Good to know. I'll look into it. Thanks

Elgin, IL(Zone 5a)

Birder, I'm really impressed that you teach, and such a cool subject!

(Robin) Blissfield, MI(Zone 6a)

Let us know how it goes Birder. Donna, Arabis caucausica was a rockin' suggestion.

Jackson, MO(Zone 6b)

The Arabis caucausica looks a lot like Iberis sempervirens. I grow the later and really like it. How does it compare to the Arabis c.

Elgin, IL(Zone 5a)

I manage a garden with iberis, which I like a lot, but (maybe it's me) it goes through a period where it gets really scraggly and I struggle to make it look nice. And (again, it could just be my lack of skill), toward the end of the season it looks very unhappy.
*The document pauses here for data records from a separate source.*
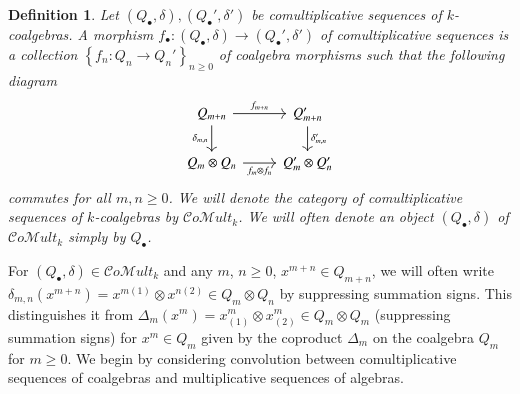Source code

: \documentclass[10pt, colorlinks]{article}
\numberwithin{equation}{section} \DeclareMathSizes{2}{10}{12}{13}
\newtheorem{defn}[thm]{Definition}
\begin{document}
\begin{defn}
        \smallskip
Let $(Q_\bullet,\delta),(Q_\bullet',\delta')$ be comultiplicative sequences of $k$-coalgebras. A morphism $f_\bullet:(Q_\bullet,\delta)\longrightarrow (Q_\bullet',\delta')$ of comultiplicative sequences is a collection $\left\{f_n:Q_n\longrightarrow Q_n'\right\}_{n\geq 0}$ of coalgebra morphisms such that the following diagram
\begin{equation}\label{diag6.2p}
\begin{tikzcd}
Q_{m+n}
\arrow[r, "f_{m+n} "]
\arrow[d, "\delta_{m,n}"']
& Q'_{m+n}  \arrow[d, "\delta_{m,n}'"] \\
Q_m \otimes Q_n
\arrow[r, "f_m\otimes f_n"']
&  Q_m' \otimes Q_n'
\end{tikzcd}
\end{equation}
commutes for all $m,n\geq 0$. We will denote the category of comultiplicative sequences of $k$-coalgebras by $\mathcal Co\mathscr Mult_k$. We will often denote an object $(Q_\bullet,\delta)$ of $\mathcal Co\mathscr Mult_k$ simply by $Q_\bullet$.
    \end{defn}

For $(Q_\bullet,\delta)\in \mathcal Co\mathscr Mult_k$ and any $m$, $n\geq 0$,  $x^{m+n}\in Q_{m+n}$, we will often write $\delta_{m,n}(x^{m+n})=x^{m(1)}\otimes x^{n(2)}\in Q_m\otimes Q_n$ by suppressing summation signs. This distinguishes it from $\Delta_m(x^m)=x^m_{(1)}\otimes x^m_{(2)}\in Q_m\otimes Q_m$ (suppressing summation signs) for $x^m\in Q_m$ given by the coproduct $\Delta_m$ on the coalgebra $Q_m$ for $m\geq 0$. We begin by considering convolution between comultiplicative sequences of coalgebras and multiplicative sequences of algebras.

    
\end{document}
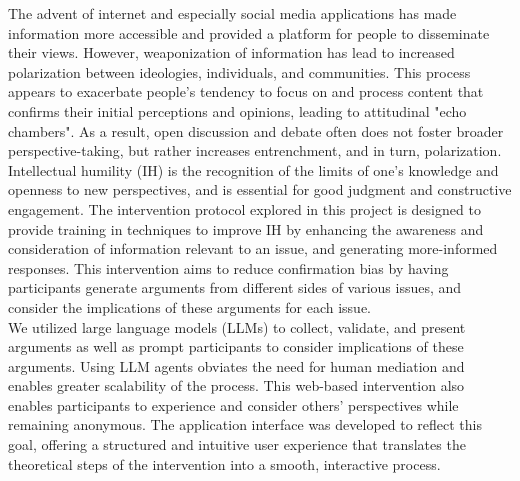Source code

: \documentclass[journal]{IEEEtran}
\begin{document}
The advent of internet and especially social media applications has made information more accessible and provided a platform for people to disseminate their views. However, weaponization of information has lead to increased polarization between ideologies, individuals, and communities. This process appears to exacerbate people's tendency to focus on and process content that confirms their initial perceptions and opinions, leading to attitudinal "echo chambers". As a result, open discussion and debate often does not foster broader perspective-taking, but rather increases entrenchment, and in turn, polarization.\\
Intellectual humility (IH) is the recognition of the limits of one's knowledge and openness to new perspectives, and is essential for good judgment and constructive engagement. The intervention protocol explored in this project is designed to provide training in techniques to improve IH by enhancing the awareness and consideration of information relevant to an issue, and generating more-informed responses. This intervention aims to reduce confirmation bias by having participants generate arguments from different sides of various issues, and consider the implications of these arguments for each issue.\\
We utilized large language models (LLMs) to collect, validate, and present arguments as well as prompt participants to consider implications of these arguments. Using LLM agents obviates the need for human mediation and enables greater scalability of the process. This web-based intervention also enables participants to experience and consider others' perspectives while remaining anonymous. The application interface was developed to reflect this goal, offering a structured and intuitive user experience that translates the theoretical steps of the intervention into a smooth, interactive process.
\end{document}
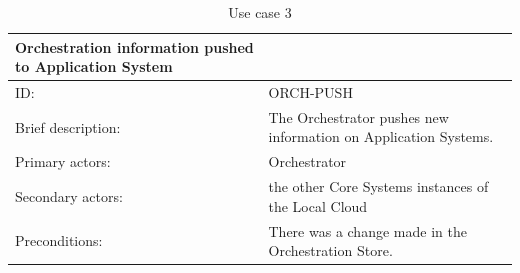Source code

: \documentclass[a4paper]{arrowhead}
\begin{document}
\begin{table}[h]
	\centering
	\caption{Use case 3}
	\label{table:3}
	\begin{adjustbox}{max width=\textwidth}
	\begin{tabular}{|l|l|}
		\hline
		Orchestration information pushed to Application System &                                                                                                                                                                                                                                                                                                                                              \\ \hline
		ID:                                                    & ORCH-PUSH                                                                                                                                                                                                                                                                                                                                    \\ \hline
		Brief description:                                     & The Orchestrator pushes new information on Application Systems.                                                                                                                                                                                                                                                                              \\ \hline
		Primary actors:                                        & Orchestrator                                                                                                                                                                                                                                                                                                                                 \\ \hline
		Secondary actors:                                      & the other Core Systems instances of the Local Cloud                                                                                                                                                                                                                                                                                          \\ \hline
		Preconditions:                                         & There was a change made in the Orchestration Store.                                                                                                                                                                                                                                                                                          \\ \hline

\end{tabular}
\end{adjustbox}
\end{table}
\end{document}
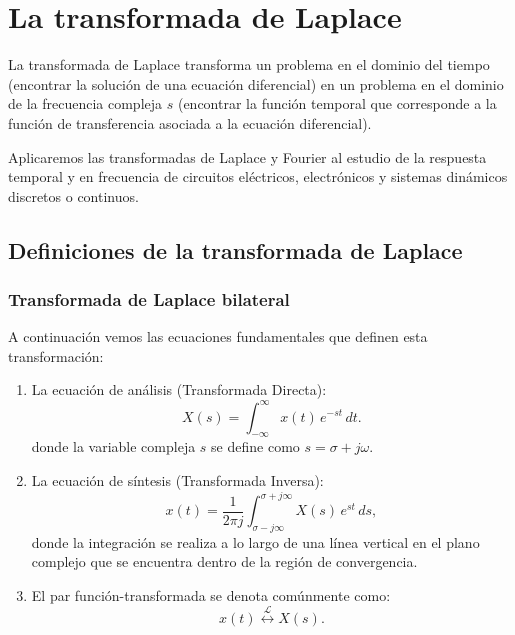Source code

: \chapter{La transformada de Laplace}

La transformada de Laplace transforma un problema en el dominio del tiempo (encontrar la solución de una ecuación diferencial) en un problema en el dominio de la frecuencia compleja $s$ (encontrar la función temporal que corresponde a la función de transferencia asociada a la ecuación diferencial).

Aplicaremos las transformadas de Laplace y Fourier al estudio de la respuesta temporal y en frecuencia de circuitos eléctricos, electrónicos y sistemas dinámicos discretos o continuos.

\section{Definiciones de la transformada de Laplace}

\subsection{Transformada de Laplace bilateral}

A continuación vemos las ecuaciones fundamentales que definen esta transformación:
\begin{enumerate}
	\item La ecuación de análisis (Transformada Directa):
	\begin{equation}
		X(s) = \int_{-\infty}^{\infty} x(t) \, e^{-st} \, dt.
	\end{equation}
	donde la variable compleja $s$ se define como $s = \sigma + j\omega$.
	
	\item La ecuación de síntesis (Transformada Inversa):
	\begin{equation}
		x(t) = \frac{1}{2\pi j} \int_{\sigma - j\infty}^{\sigma + j\infty} X(s) \, e^{st} \, ds,
	\end{equation}
	donde la integración se realiza a lo largo de una línea vertical en el plano complejo que se encuentra dentro de la región de convergencia.
	
	\item El par función-transformada se denota comúnmente como:
	\begin{equation}
		x(t) \stackrel{\mathcal{L}}{\longleftrightarrow} X(s).
	\end{equation}
\end{enumerate}

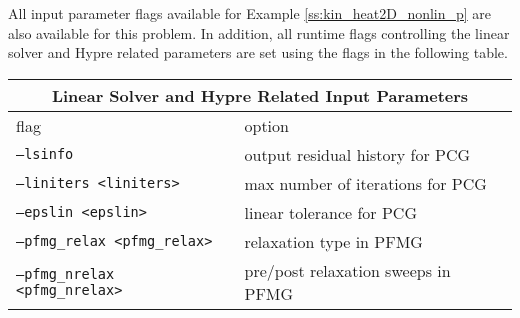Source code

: All input parameter flags available for Example 
\ref{ss:kin_heat2D_nonlin_p} are also available for this problem.
In addition, all runtime flags controlling the linear solver
and Hypre related parameters are set
using the flags in the following table. 
\begin{center}
\begin{tabular}{ |p{6cm}||p{10cm}| }
\hline
\multicolumn{2}{|c|}{Linear Solver and Hypre Related Input Parameters} \\
\hline
flag & option \\
\hline
{\tt --lsinfo} & output residual history for PCG\\
{\tt --liniters <liniters>} & max number of iterations for PCG\\
{\tt --epslin <epslin>} & linear tolerance for PCG\\
{\tt --pfmg\_relax <pfmg\_relax>} & relaxation type in PFMG\\
{\tt --pfmg\_nrelax <pfmg\_nrelax>} & pre/post relaxation sweeps in PFMG\\
\hline
\end{tabular}
\end{center}

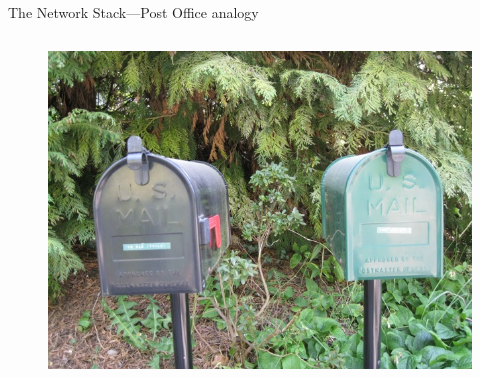 \documentclass{beamer}
\begin{document}
\begin{frame}{The Network Stack---Post Office analogy}
\begin{columns}
    \begin{figure}
        \centering
        \includegraphics[height=0.5\linewidth]{../thesis_presentation/figs/post_neighborhood.jpg}
    \end{figure}
    
\end{columns}
\end{frame}
\end{document}
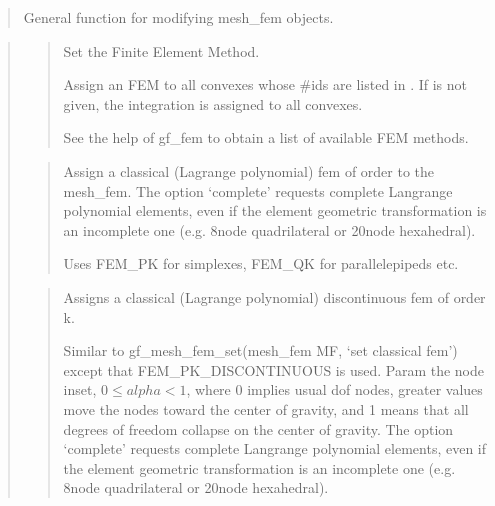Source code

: \documentclass[a4paper,11pt,english]{sphinxmanual}
\begin{document}
\sphinxAtStartPar
{}
\begin{quote}

\sphinxAtStartPar
General function for modifying mesh\_fem objects.
\end{quote}

\sphinxAtStartPar
{}
\begin{quote}

\sphinxAtStartPar
{}
\begin{quote}

\sphinxAtStartPar
Set the Finite Element Method.

\sphinxAtStartPar
Assign an FEM  to all convexes whose \#ids are listed in .
If  is not given, the integration is assigned to all convexes.

\sphinxAtStartPar
See the help of gf\_fem to obtain a list of available FEM methods.
\end{quote}

\sphinxAtStartPar
{}
\begin{quote}

\sphinxAtStartPar
Assign a classical (Lagrange polynomial) fem of order  to the mesh\_fem.
The option ‘complete’ requests complete Langrange polynomial elements,
even if the element geometric transformation is an incomplete one
(e.g. 8\sphinxhyphen{}node quadrilateral or 20\sphinxhyphen{}node hexahedral).

\sphinxAtStartPar
Uses FEM\_PK for simplexes, FEM\_QK for parallelepipeds etc.
\end{quote}

\sphinxAtStartPar
{}
\begin{quote}

\sphinxAtStartPar
Assigns a classical (Lagrange polynomial) discontinuous fem of order k.

\sphinxAtStartPar
Similar to gf\_mesh\_fem\_set(mesh\_fem MF, ‘set classical fem’) except that
FEM\_PK\_DISCONTINUOUS is used. Param  the node inset,
\(0 \leq alpha < 1\), where 0 implies usual dof nodes, greater values
move the nodes toward the center of gravity, and 1 means that all
degrees of freedom collapse on the center of gravity.
The option ‘complete’ requests complete Langrange polynomial elements,
even if the element geometric transformation is an incomplete one
(e.g. 8\sphinxhyphen{}node quadrilateral or 20\sphinxhyphen{}node hexahedral).
\end{quote}


\end{quote}
\end{document}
Arabis, between blooms, seems to me to be a more attractive plant. And it really is evergreen.

Camano Island, WA(Zone 8a)

From Pistil, "...The short Phlox subulata is a total loser...Arabis lives, in a sad and diminished manner... ditto Arenaria, Aubrieta. Verbena 'Homestead purple'. Tulips. Mazus reptans. Saponaria. Silene. Blue-eyed grass...Come to think of it, perhaps it is my acid soil."

I have grown Arabis, Phlox subulata, Aubrietia, and Blue-eyed grass in my acid soil. So, I think it's the clay that is killing those plants.

Now that I am surrounded by clay soil at the new house, I think I won't even give them a try. It's too bad, especially the Aubrietia, because it blooms for months.

Pequannock, NJ(Zone 6b)

Bird, if nothing else works, try gold moss sedum.
Sedum sarmentosum
Also try broadcasting fresh columbine seed. That seems to like to grow in rocks.

This message was edited Mar 12, 2016 10:09 AM

This message was edited Mar 12, 2016 10:10 AM

Camano Island, WA(Zone 8a)

I checked the Missouri Botanical Garden website. Wow, Pistil, what a great resource!

The picture of the Chelone obliqua reminded me of my Chelone glabra at my previous house. If Chelone really work in a bioswale, they will be great. They take no care; no propping up, no dividing for years, and I never worried about watering them. They are worth a try.

Elgin, IL(Zone 5a)

Dear Momlady,

Just a suggestion. Actually, I have a few. I hope you don't mind my offering them, but I learned these things after many years of frustration and plant losses and I hate to watch anyone else go through it. We gardeners have to stick together.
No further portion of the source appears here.